Certains lauréats, un député connu pour ses nombreux démêlés avec la justice, ou encore une chanteuse pop dont le principal mérite est de cumuler des abonnés sur Instagram, ont suscité la controverse. On est loin des héros de guerre et des génies qui ont marqué l’histoire de France.

Jean-Paul Sartre, l’éternel râleur, déjà dans les années 60, n’avait pas mâché ses mots : « La Légion d’honneur, c’est la récompense des serviteurs du pouvoir et des complaisants. Et c’est bien là le problème : ce n’est plus la reconnaissance d’une vie dédiée à la patrie, mais un ticket d’entrée dans les salons feutrés du pouvoir… un badge pour ceux qui savent très bien plaire aux puissants. »

En clair, si vous êtes capable de donner la réplique dans un dîner avec un ministre ou d’organiser un événement caritatif dont le seul but est de vous faire photographier à côté de personnalités, félicitations ! Vous êtes éligible.

Alain Ducasse, chef étoilé, a ainsi décroché sa Légion d’honneur en 2016, non pas pour avoir sauvé un restaurant de la ruine ou redonné de l’espoir à une brigade de cuisine en détresse, mais pour « son engagement culturel« . À ce tarif là, on pourrait aussi la décerner à un food truck pour l’innovation culinaire sur les marchés locaux. Mais la République a jugé qu’il était un ambassadeur de la culture française parce qu’il a réussi à faire passer des légumes sous cloche à des prix stratosphériques. 

Depuis plusieurs décennies, des critiques récurrentes soulignent que cette distinction a perdu de son prestige, car elle est parfois perçue comme un cadeau politique ou une reconnaissance de fonctions occupées plutôt que réelles. Cela nous mène à un constat effrayant : la Légion d’honneur est devenue une médaille qui brille, mais plus pour ses lauriers que pour les valeurs qu’elle est censée incarner.
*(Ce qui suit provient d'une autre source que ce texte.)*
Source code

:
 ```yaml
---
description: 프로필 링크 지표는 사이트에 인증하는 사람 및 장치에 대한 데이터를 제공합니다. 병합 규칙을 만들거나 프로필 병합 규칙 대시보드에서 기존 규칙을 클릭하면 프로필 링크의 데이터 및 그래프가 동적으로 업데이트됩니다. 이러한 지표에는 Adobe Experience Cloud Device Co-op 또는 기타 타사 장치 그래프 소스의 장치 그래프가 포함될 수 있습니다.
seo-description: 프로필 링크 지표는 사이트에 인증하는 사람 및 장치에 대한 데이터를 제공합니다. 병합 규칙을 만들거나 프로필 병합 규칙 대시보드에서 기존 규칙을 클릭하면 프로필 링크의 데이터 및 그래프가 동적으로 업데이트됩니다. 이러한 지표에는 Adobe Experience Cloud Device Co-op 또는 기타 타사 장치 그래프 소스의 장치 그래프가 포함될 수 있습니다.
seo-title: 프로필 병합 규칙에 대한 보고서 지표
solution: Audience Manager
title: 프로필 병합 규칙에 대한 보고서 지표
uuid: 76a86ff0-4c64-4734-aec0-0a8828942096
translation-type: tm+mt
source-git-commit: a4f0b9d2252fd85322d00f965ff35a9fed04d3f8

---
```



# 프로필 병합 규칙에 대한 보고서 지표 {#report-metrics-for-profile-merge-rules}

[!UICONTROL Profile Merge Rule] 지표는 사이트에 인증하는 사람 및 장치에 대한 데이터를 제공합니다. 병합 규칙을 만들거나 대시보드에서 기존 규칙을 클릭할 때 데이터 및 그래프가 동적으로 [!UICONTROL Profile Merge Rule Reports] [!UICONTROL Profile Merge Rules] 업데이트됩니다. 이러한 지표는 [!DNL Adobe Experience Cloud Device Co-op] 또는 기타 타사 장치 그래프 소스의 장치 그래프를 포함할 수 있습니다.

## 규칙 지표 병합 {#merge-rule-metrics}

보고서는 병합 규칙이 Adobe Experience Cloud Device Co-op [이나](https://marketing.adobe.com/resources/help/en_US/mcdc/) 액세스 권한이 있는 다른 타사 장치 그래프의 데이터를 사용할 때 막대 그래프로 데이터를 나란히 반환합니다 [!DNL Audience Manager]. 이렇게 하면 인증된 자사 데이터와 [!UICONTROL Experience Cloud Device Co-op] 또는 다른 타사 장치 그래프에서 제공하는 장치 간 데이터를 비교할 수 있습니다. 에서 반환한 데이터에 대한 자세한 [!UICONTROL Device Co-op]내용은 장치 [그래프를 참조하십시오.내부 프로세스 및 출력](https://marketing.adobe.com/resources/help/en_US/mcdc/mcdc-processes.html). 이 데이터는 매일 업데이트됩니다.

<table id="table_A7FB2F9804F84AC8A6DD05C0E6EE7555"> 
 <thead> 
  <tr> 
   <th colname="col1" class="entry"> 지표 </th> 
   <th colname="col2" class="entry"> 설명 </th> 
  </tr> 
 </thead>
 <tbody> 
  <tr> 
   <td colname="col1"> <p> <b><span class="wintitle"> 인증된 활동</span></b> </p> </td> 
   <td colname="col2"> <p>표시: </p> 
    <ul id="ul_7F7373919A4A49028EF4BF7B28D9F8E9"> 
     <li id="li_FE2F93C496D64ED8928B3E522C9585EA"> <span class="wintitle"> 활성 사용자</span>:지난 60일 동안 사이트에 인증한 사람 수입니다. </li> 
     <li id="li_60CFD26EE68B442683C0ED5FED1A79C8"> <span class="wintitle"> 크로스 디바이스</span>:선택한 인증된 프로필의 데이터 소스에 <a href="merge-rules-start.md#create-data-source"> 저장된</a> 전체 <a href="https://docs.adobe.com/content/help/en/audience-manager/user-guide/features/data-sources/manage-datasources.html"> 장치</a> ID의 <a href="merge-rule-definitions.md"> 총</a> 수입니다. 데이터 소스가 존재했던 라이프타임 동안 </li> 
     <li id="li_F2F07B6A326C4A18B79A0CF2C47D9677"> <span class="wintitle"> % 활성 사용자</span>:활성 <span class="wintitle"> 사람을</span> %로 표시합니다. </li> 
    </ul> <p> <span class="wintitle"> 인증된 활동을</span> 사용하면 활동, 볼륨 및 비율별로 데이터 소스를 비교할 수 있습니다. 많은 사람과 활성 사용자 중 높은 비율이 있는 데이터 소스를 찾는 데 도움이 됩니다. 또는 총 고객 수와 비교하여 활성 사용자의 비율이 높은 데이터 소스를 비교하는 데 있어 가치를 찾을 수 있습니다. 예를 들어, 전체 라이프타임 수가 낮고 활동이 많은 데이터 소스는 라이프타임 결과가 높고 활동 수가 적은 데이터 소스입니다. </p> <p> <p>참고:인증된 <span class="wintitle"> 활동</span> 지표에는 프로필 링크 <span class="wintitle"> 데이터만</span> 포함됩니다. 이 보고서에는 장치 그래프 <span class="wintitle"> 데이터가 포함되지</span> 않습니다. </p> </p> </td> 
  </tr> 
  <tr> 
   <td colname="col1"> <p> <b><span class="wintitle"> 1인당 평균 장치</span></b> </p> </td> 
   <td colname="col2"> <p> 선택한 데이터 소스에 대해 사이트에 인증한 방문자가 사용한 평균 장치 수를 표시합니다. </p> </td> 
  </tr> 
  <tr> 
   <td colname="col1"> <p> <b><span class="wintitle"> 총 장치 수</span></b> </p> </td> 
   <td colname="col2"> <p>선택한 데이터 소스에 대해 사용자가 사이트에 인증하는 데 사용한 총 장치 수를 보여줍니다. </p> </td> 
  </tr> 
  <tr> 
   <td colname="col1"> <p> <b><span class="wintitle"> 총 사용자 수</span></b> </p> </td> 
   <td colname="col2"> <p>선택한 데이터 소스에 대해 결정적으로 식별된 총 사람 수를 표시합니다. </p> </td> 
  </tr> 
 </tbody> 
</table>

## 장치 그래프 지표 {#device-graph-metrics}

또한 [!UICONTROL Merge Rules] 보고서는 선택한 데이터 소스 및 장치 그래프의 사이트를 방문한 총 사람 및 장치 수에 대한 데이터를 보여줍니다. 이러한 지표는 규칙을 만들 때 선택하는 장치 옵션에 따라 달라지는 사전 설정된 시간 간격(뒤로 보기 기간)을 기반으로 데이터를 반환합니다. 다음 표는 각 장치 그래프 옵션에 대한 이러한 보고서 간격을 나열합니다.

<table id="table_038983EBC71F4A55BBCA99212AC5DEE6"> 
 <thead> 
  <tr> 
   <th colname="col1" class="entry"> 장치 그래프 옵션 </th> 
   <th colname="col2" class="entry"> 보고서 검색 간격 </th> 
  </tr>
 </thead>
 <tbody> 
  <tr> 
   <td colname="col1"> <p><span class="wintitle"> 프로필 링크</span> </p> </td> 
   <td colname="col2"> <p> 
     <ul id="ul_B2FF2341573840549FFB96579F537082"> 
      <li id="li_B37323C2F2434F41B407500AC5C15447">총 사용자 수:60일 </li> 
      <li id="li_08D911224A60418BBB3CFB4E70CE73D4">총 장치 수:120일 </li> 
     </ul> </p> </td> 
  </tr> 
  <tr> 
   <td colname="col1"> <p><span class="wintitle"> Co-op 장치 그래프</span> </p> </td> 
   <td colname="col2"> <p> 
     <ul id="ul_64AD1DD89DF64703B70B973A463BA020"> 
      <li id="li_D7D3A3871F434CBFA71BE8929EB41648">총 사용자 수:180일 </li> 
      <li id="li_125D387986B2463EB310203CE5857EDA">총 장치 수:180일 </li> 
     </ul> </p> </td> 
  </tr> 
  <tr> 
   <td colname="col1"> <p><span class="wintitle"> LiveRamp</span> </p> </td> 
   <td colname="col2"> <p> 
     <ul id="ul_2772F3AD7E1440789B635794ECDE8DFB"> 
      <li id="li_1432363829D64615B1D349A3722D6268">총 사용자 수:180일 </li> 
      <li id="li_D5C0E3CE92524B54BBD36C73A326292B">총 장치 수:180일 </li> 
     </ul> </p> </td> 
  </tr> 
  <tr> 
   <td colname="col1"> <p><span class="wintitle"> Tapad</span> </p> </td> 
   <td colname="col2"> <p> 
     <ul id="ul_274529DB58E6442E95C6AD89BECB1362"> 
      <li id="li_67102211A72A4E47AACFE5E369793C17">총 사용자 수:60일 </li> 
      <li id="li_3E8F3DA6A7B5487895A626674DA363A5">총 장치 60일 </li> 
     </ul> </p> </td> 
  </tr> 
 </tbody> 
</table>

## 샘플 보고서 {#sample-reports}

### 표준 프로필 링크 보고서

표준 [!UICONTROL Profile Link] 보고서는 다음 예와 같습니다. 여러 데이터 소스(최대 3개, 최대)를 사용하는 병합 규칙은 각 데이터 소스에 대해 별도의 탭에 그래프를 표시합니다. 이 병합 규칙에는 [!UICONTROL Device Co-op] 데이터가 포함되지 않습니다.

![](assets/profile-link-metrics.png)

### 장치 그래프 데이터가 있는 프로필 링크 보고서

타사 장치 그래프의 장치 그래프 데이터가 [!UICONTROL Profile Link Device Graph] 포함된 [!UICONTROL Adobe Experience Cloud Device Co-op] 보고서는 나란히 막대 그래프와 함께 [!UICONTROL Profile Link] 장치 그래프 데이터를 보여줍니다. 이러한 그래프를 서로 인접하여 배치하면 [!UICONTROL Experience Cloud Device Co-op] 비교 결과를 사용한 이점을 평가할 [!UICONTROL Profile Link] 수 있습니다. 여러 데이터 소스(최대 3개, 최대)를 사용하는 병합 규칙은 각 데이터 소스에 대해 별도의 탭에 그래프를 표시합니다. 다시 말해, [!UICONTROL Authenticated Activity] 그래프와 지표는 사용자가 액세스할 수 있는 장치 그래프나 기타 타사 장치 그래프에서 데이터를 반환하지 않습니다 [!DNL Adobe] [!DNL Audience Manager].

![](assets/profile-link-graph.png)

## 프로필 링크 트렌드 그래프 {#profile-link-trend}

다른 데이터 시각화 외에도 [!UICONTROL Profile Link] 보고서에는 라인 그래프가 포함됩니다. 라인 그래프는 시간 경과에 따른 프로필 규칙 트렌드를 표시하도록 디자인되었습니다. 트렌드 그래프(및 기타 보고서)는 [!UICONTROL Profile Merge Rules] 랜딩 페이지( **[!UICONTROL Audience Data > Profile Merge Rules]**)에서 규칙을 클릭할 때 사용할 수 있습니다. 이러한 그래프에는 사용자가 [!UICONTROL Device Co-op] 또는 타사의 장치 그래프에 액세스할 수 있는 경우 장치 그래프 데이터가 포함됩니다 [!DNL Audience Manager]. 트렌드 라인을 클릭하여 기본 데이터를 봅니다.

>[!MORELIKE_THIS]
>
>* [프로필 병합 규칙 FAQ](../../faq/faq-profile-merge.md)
Pierre Rosanvallon, historien de la démocratie, avait vu venir cette dérive. « La Légion d’honneur risque de devenir un décor de pacotille « , disait-il. Et bingo ! Entre les people, les célébrités, les ministres médaillés pour leur jeton de présence, et même les cuisiniers. On attend maintenant la médaille pour le meilleur pâtissier ! La médaille est devenue aussi banale qu’un autocollant-récompense sur un site de vente en ligne.

L’ancien ministre de la Culture, Jean-Yves Le Drian, avait pourtant mis en garde contre cette tendance. « La Légion d’Honneur ne doit pas devenir un accessoire de mode, » avait-il déclaré dans un discours enflammé. Mais il semble que ses avertissements n’ont pas été entendus. Il reste à voir si un gouvernement prendra un jour des mesures pour corriger cette dérive ou si la Légion d’Honneur continuera de perdre de sa valeur symbolique.

Si vous connaissez la bonne personne, que vous avez fait un peu de lobbying, ou mieux encore, si vous avez un excellent agent de presse, ou un réseau influent, vous pouvez aussi vous retrouver décoré d’un joli ruban rouge. Un petit effort, un grand sourire, et vous voilà parmi « les méritants« 

Après tout, pourquoi pas ? L’honneur, à ce stade, ça se mérite presque plus sur Ticktock que sur les champs de bataille. Bientôt, vous pourrez être décoré pour avoir commenté la dernière publication présidentielle ou avoir organisé une soirée avec le ministre des Finances, simplement parce que vous avez trouvé le moyen de « représenter la France à l’international. »

Parions que très rapidement on la donnera même aux rédacteurs de journaux satiriques comme le Torchis, pour « services rendus à la nation » en réveillant les consciences endormies… Mais soyons réalistes, c’est bien plus facile de décorer un ministre pour sa dernière interview à la télé que de redonner à cette médaille son véritable sens en décorant les rédacteurs du Torchis.

L’honneur, ça se mérite ? Non. Ça se négocie.